Datang International Power Generation Co., Ltd.
601991 · SSE · China
Generates electricity from coal, hydro, wind, and solar plants across China and sells it to the national grid.
Datang International Power Generation takes coal, hydro, wind, and solar resources and converts them into electricity that flows into China's national grid, but the entire chain from fuel to power line runs through administrative allocations rather than market purchases. Coal comes from Datang's own mining subsidiaries in Shanxi and Inner Mongolia, railway slots to move that coal are granted annually to Datang as a state entity by China Railway Corporation, and State Grid Corporation's regional operators then decide which plants actually run — so revenue only appears once all three of those administrative steps have delivered in sequence. Because those allocations flow through Datang's membership in the state-owned enterprise group, a private competitor cannot simply buy its way into the same position, but the arrangement cuts both ways: if Datang's affiliated mines are halted by an accident, an environmental shutdown, or a Beijing quota cut, the fuel supply breaks at the first link and no spot-market purchase can fill the gap before the annual rail and dispatch cycle has already moved on.

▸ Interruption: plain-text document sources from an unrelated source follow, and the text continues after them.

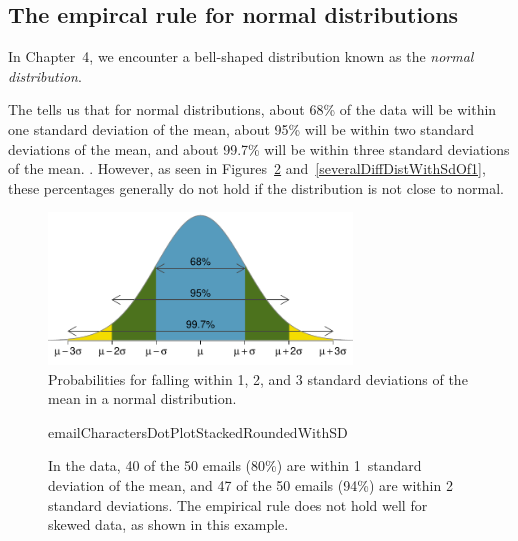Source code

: \subsection{The empircal rule for normal distributions}

In Chapter~4, we encounter a bell-shaped distribution known as the \emph{normal distribution}.  

The  tells us that for normal distributions, about 68\% of the data will be within one standard deviation of the mean, about 95\% will be within two standard deviations of the mean, and about 99.7\% will be within three standard deviations of the mean. . However, as seen in Figures~\ref{emailCharactersDotPlotStackedRoundedWithSD} and~\ref{severalDiffDistWithSdOf1}, these percentages generally do not hold if the distribution is not close to normal.  

\begin{figure}[h]
\centering
\includegraphics[width=0.72\textwidth]{ch_distributions/figures/6895997/6895997}
\caption{Probabilities for falling within 1, 2, and 3 standard deviations of the mean in a normal distribution.}
\label{6895997}
\end{figure}


\begin{figure}[h]
\centering
{}
    {emailCharactersDotPlotStackedRoundedWithSD}
\caption{In the  data, 40 of the 50 emails (80\%) are within 1~standard deviation of the mean, and 47 of the 50 emails (94\%) are within 2 standard deviations. The empirical rule does not hold well for skewed data, as shown in this example.}
\label{emailCharactersDotPlotStackedRoundedWithSD}
\end{figure}


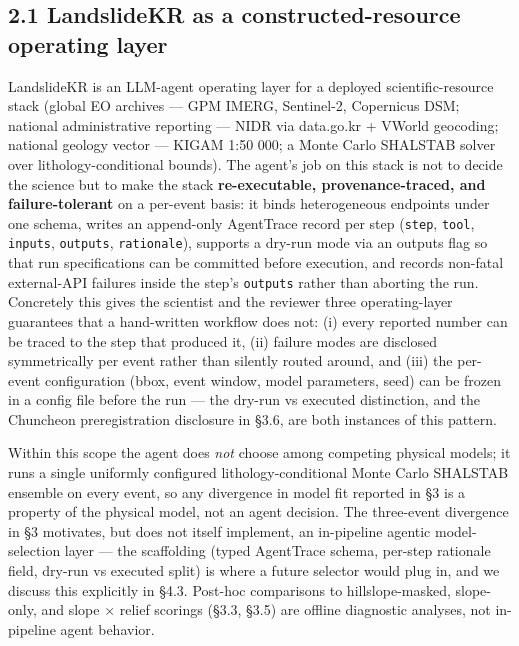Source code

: \documentclass[11pt,a4paper]{article}
\begin{document}
\subsection{2.1 LandslideKR as a constructed-resource operating layer}\label{landslidekr-as-a-constructed-resource-operating-layer}

LandslideKR is an LLM-agent operating layer for a deployed scientific-resource stack (global EO archives --- GPM IMERG, Sentinel-2, Copernicus DSM; national administrative reporting --- NIDR via data.go.kr + VWorld geocoding; national geology vector --- KIGAM 1:50 000; a Monte Carlo SHALSTAB solver over lithology-conditional bounds). The agent's job on this stack is not to decide the science but to make the stack \textbf{re-executable, provenance-traced, and failure-tolerant} on a per-event basis: it binds heterogeneous endpoints under one schema, writes an append-only AgentTrace record per step (\texttt{step}, \texttt{tool}, \texttt{inputs}, \texttt{outputs}, \texttt{rationale}), supports a dry-run mode via an outputs flag so that run specifications can be committed before execution, and records non-fatal external-API failures inside the step's \texttt{outputs} rather than aborting the run. Concretely this gives the scientist and the reviewer three operating-layer guarantees that a hand-written workflow does not: (i) every reported number can be traced to the step that produced it, (ii) failure modes are disclosed symmetrically per event rather than silently routed around, and (iii) the per-event configuration (bbox, event window, model parameters, seed) can be frozen in a config file before the run --- the dry-run vs executed distinction, and the Chuncheon preregistration disclosure in §3.6, are both instances of this pattern.

Within this scope the agent does \emph{not} choose among competing physical models; it runs a single uniformly configured lithology-conditional Monte Carlo SHALSTAB ensemble on every event, so any divergence in model fit reported in §3 is a property of the physical model, not an agent decision. The three-event divergence in §3 motivates, but does not itself implement, an in-pipeline agentic model-selection layer --- the scaffolding (typed AgentTrace schema, per-step rationale field, dry-run vs executed split) is where a future selector would plug in, and we discuss this explicitly in §4.3. Post-hoc comparisons to hillslope-masked, slope-only, and slope × relief scorings (§3.3, §3.5) are offline diagnostic analyses, not in-pipeline agent behavior.
\end{document}
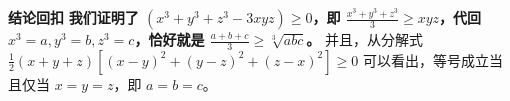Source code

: \begin{proofbox}
\medskip
\textbf{\textcolor{CProof}{结论回扣}}
\textbf{我们证明了 $(x^3+y^3+z^3 - 3xyz) \ge 0$，即 $\frac{x^3+y^3+z^3}{3} \ge xyz$，代回 $x^3=a, y^3=b, z^3=c$，恰好就是 $\frac{a+b+c}{3} \ge \sqrt[3]{abc}$。} 并且，从分解式 $\frac{1}{2}(x+y+z)[(x-y)^2+(y-z)^2+(z-x)^2] \ge 0$ 可以看出，等号成立当且仅当 $x=y=z$，即 $a=b=c$。
\end{proofbox}
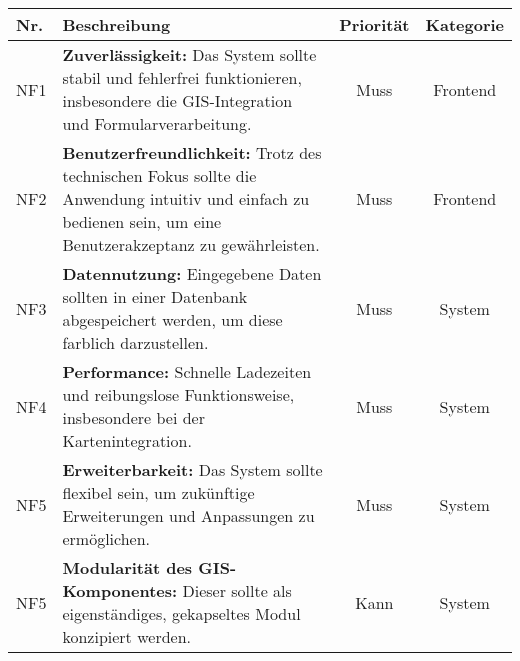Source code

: \begin{center}
\begin{tabular}{l p{8cm} c c}
    \hline
    \textbf{Nr.} & \textbf{Beschreibung} & \textbf{Priorität} & \textbf{Kategorie} \\ \hline
    NF1 & \textbf{Zuverlässigkeit:} Das System sollte stabil und fehlerfrei funktionieren, insbesondere die GIS-Integration und Formularverarbeitung. &Muss &Frontend \\ 
    NF2 & \textbf{Benutzerfreundlichkeit:} Trotz des technischen Fokus sollte die Anwendung intuitiv und einfach zu bedienen sein, um eine Benutzerakzeptanz zu gewährleisten. &Muss &Frontend \\ 
    NF3 & \textbf{Datennutzung:} Eingegebene Daten sollten in einer Datenbank abgespeichert werden, um diese farblich darzustellen. &Muss &System \\ 
    NF4 & \textbf{Performance:} Schnelle Ladezeiten und reibungslose Funktionsweise, insbesondere bei der Kartenintegration. &Muss &System \\
    NF5 & \textbf{Erweiterbarkeit:} Das System sollte flexibel sein, um zukünftige Erweiterungen und Anpassungen zu ermöglichen. &Muss &System \\
    NF5 & \textbf{Modularität des GIS-Komponentes:} Dieser sollte als eigenständiges, gekapseltes Modul konzipiert werden. &Kann &System \\ \hline
\end{tabular}
\end{center}
\label{tab:nichtFunktionaleAnforderungen}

How does this company make money?
Provincial price bureaus set the tariff Datang receives for each unit of electricity it delivers, calculated as the cost of production plus an approved profit margin. On top of that, Datang collects separate capacity payments for keeping its thermal plants ready to run during periods of peak demand. Both payments only arrive after the fuel has been mined, moved by rail, and the plant has been told by the grid operator to generate.
What makes this company hard to replace?
Grid interconnection agreements with State Grid Corporation take years of regulatory approvals to transfer or replace, so no one can quickly reassign capacity to a different generator. Municipal heating networks that rely on Datang's combined heat and power supply cannot switch providers mid-heating season without losing heat entirely. Coal transport contracts with China Railway Corporation are set annually and cannot be handed to another generator partway through the year.
What limits this company?
Every year, China Railway Corporation decides how many train slots Datang gets to move coal from the northern mines to southern plants. That number cannot be increased mid-year no matter how much money is available. When passenger trains or other freight take priority on the same tracks, less coal arrives, and the plants generate less electricity — even if the mines have coal ready to ship.
What does this company depend on?
The company cannot run without thermal coal from its affiliated mines in Shanxi and Inner Mongolia, water allocation permits for cooling systems at its thermal plants, grid interconnection approvals from State Grid Corporation, foreign currency access to import natural gas and renewable energy equipment, and land use rights from local governments for its wind and solar sites.
Who depends on this company?
State Grid Corporation's regional subsidiaries rely on Datang's output; if it stopped delivering, those subsidiaries would have to call on more expensive backup plants to fill the gap. Industrial manufacturers in the provinces Datang serves would face production cutbacks when supply runs short. Municipal heating networks in northern cities depend on Datang's combined heat and power plants; losing that supply during winter would cut off heating for those cities.
How does this company scale?
Adding more generation capacity is relatively straightforward — new plants use the same standard turbine and boiler designs with predictable costs, and the model can be repeated across many sites. But growth hits the same ceiling every time: domestic coal mine allocation quotas and China Railway Corporation transport slots cannot be expanded just by spending more money, so fuel delivery stays the binding limit no matter how many plants are built.
What external forces can significantly affect this company?
Beijing's carbon neutrality goals set timelines for retiring coal plants that can override normal dispatch decisions, forcing shutdowns that have nothing to do with whether the plant is profitable. Drought conditions in the Yangtze River basin can restrict the cooling water that thermal plants need to operate. U.S. technology export restrictions limit Datang's ability to buy advanced turbine parts that would make its coal plants more efficient.
Where is this company structurally vulnerable?
If a mining accident, an environmental-violation shutdown order, or a government-imposed coal quota cut hits Datang's affiliated mines in Shanxi or Inner Mongolia, the fuel stops moving. Because Datang's coal supply was never a normal market relationship, the company cannot quickly call another supplier or buy on the spot market and still fit within the railway slots and dispatch schedules already locked in for that year.